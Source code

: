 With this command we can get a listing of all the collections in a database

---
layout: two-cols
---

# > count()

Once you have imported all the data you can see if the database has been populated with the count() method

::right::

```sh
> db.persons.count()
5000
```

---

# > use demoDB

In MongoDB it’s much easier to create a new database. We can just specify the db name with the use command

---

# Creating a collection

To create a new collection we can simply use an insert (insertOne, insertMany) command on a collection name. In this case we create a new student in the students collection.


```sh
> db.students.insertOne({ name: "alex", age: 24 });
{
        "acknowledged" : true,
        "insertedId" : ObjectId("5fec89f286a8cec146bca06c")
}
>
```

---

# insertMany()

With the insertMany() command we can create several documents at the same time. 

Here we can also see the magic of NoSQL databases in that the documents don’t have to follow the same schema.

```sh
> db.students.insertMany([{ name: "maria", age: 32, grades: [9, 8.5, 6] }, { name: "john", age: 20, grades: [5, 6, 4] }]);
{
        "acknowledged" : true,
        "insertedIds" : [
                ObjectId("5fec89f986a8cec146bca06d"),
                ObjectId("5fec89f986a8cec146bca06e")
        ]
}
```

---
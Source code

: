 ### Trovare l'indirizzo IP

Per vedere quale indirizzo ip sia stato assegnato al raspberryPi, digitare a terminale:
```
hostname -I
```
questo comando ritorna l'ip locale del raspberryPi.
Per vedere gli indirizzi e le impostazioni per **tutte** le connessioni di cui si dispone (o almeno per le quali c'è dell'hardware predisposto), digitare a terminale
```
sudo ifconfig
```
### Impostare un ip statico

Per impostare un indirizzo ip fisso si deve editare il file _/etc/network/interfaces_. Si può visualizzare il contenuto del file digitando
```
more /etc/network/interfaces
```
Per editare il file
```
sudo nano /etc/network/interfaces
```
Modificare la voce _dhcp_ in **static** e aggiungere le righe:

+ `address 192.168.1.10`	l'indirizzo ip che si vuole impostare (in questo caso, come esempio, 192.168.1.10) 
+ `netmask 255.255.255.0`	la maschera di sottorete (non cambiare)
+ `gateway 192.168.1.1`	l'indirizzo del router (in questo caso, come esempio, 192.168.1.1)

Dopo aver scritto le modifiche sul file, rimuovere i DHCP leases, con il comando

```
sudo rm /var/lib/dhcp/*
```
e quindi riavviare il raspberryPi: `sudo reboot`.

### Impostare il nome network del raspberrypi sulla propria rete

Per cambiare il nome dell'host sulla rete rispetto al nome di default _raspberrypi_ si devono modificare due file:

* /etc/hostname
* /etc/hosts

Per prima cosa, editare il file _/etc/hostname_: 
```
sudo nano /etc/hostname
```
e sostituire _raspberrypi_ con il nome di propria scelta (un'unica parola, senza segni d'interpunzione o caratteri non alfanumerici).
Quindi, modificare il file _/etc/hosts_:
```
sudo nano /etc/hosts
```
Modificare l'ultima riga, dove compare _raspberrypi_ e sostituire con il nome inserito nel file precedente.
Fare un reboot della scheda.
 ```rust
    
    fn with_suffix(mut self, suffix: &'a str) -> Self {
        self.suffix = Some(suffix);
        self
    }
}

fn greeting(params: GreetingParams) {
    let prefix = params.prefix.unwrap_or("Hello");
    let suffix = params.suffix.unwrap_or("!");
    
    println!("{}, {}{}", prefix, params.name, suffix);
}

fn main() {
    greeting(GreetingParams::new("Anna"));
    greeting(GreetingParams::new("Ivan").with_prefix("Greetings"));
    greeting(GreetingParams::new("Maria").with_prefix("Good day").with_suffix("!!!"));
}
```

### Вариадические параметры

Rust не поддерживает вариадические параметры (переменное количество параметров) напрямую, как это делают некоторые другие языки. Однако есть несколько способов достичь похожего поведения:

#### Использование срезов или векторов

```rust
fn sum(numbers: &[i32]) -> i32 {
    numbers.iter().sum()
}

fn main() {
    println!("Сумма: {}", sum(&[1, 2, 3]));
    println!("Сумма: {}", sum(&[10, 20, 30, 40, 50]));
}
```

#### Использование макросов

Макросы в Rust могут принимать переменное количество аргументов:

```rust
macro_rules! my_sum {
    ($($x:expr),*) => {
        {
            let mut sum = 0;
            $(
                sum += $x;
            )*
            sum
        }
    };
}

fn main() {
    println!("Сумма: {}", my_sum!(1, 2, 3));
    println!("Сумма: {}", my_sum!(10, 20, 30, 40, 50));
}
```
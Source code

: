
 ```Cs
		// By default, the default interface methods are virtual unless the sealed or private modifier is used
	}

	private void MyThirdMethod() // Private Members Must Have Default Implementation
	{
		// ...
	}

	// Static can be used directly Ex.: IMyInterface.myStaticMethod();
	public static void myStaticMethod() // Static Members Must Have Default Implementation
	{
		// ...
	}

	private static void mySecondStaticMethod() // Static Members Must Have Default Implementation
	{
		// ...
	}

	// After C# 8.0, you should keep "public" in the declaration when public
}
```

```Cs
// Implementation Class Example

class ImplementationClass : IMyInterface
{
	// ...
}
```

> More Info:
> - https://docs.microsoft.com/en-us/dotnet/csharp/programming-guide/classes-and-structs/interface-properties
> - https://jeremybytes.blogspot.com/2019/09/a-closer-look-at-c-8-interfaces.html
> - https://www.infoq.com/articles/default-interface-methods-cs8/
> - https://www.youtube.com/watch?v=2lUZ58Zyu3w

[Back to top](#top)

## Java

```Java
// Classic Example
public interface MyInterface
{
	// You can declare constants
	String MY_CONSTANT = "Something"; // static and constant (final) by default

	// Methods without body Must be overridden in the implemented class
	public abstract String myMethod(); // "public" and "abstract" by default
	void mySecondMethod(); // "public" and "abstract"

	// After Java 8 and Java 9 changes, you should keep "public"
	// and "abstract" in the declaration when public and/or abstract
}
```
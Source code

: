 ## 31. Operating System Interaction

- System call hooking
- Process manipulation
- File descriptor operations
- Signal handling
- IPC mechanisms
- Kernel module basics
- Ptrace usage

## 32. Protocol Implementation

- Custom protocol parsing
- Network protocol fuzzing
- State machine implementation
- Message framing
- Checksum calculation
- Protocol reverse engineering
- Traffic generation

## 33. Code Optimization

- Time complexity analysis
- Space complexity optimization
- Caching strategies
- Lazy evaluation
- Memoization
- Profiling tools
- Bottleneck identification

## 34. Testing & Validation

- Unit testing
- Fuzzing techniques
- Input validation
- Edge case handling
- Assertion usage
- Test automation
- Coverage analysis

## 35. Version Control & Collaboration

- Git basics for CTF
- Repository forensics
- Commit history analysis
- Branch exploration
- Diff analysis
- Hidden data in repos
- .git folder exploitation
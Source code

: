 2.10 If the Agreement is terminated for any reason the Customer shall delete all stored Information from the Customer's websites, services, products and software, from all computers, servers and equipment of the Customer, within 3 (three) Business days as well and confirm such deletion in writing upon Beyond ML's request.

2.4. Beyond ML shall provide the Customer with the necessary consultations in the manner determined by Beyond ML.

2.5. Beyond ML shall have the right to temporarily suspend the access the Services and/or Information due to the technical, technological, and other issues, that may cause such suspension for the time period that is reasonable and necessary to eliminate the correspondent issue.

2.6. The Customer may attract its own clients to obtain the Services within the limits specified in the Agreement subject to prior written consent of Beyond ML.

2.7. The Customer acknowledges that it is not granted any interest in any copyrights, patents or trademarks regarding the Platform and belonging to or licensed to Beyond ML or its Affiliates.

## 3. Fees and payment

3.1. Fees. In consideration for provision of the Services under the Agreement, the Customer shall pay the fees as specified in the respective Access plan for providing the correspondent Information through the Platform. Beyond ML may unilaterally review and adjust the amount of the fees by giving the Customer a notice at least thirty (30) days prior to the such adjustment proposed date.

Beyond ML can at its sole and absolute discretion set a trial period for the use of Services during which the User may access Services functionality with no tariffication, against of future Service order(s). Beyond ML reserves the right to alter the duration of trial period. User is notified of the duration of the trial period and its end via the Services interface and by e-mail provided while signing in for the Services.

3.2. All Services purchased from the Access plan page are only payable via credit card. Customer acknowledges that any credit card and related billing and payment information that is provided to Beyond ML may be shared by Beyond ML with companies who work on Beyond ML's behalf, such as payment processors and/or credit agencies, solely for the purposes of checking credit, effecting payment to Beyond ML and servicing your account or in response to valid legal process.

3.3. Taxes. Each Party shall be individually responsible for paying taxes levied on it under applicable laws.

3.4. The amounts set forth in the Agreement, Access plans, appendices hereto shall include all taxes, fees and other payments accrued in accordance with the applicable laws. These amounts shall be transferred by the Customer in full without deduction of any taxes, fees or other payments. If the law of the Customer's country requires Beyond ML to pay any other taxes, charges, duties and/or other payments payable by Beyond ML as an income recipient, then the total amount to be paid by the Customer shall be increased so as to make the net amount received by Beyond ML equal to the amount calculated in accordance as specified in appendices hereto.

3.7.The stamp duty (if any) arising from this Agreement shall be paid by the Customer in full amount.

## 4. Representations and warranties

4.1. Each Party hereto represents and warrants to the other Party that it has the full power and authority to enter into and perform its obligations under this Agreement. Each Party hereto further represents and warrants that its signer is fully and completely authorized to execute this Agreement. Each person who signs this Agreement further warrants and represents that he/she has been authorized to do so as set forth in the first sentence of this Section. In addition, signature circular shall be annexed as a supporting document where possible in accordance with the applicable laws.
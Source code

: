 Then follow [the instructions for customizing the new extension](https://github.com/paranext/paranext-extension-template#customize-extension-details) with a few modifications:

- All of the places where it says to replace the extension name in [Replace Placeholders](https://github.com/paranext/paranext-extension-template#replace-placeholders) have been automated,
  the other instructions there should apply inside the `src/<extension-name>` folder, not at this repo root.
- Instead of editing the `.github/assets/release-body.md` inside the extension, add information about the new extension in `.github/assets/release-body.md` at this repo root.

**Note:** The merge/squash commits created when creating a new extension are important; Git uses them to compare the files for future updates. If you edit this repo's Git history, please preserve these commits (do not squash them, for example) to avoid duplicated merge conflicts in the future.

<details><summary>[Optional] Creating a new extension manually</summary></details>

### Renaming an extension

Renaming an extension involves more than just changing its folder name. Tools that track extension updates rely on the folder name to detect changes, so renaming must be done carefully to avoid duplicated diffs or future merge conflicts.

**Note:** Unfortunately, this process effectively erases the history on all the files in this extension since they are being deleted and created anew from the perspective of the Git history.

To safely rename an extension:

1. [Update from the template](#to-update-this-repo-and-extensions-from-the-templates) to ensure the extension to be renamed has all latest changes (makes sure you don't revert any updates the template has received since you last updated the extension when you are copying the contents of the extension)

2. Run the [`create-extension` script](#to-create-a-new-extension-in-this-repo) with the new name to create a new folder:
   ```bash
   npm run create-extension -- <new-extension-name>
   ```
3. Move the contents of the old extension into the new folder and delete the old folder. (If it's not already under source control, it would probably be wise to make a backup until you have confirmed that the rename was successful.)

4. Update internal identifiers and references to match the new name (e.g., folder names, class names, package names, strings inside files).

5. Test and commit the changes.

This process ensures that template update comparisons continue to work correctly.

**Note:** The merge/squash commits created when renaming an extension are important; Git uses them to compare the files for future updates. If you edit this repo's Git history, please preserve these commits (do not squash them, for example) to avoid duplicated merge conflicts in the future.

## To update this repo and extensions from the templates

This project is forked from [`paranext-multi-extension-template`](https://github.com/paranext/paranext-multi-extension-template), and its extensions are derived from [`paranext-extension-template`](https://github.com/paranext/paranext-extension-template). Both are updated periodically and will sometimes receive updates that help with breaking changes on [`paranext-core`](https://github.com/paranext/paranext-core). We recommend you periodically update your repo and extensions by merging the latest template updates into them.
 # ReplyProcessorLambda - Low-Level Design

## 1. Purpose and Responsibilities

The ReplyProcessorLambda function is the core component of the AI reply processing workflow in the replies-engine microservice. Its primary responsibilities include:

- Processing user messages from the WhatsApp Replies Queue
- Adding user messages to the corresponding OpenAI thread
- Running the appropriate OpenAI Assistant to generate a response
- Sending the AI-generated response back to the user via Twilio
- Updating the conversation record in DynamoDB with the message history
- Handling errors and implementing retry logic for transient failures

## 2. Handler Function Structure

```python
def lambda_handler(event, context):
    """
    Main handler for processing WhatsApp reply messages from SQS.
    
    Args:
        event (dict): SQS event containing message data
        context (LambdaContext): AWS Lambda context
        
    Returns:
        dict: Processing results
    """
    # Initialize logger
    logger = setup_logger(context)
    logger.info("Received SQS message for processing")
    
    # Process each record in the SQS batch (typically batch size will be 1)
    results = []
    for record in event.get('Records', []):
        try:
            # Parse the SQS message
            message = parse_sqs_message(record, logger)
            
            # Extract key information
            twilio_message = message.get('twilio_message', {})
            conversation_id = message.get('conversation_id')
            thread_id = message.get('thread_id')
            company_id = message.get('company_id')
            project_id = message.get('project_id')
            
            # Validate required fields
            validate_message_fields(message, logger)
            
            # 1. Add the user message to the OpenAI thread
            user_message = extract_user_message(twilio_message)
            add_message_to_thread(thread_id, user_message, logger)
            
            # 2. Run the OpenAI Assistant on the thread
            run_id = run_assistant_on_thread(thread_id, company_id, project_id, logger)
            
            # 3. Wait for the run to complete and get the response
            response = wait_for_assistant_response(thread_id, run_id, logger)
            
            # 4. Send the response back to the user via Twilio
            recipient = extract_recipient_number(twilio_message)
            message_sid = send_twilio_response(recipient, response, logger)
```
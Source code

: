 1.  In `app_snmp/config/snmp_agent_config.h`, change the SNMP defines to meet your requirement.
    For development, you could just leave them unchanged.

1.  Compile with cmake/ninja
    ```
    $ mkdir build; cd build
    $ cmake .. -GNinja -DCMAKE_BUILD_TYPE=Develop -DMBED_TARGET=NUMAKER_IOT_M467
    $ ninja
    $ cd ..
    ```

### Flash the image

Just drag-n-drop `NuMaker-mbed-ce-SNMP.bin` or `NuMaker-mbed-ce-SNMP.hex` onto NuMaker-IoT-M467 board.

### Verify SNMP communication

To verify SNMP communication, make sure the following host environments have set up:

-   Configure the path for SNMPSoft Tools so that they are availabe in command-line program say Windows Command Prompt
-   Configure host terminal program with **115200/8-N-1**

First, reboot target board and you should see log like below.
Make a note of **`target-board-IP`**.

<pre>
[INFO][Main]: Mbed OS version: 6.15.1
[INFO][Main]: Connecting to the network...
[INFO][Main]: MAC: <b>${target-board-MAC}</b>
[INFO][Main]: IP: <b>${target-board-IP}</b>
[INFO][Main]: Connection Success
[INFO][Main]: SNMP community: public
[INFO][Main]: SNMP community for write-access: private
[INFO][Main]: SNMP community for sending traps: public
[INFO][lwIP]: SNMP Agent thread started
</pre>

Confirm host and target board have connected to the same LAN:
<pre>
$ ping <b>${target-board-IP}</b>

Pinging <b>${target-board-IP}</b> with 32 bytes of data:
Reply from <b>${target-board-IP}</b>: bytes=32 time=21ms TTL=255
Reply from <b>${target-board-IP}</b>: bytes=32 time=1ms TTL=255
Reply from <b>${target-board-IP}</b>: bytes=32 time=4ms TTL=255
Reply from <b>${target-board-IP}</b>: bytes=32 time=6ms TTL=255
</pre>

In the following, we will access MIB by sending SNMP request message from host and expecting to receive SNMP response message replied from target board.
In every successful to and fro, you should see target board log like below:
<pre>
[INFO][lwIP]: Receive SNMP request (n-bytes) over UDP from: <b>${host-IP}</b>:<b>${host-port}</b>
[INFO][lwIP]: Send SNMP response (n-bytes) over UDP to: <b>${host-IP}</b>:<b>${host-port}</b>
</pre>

—————

* **PROBLEM STATEMENT**: What lines above contain the word "insertOne"? Return each such line.

* **EXERCISE SOLUTION**:
To create a new collection we can simply use an insert (insertOne, insertMany) command on a collection name. In this case we create a new student in the students collection.
> db.students.insertOne({ name: "alex", age: 24 });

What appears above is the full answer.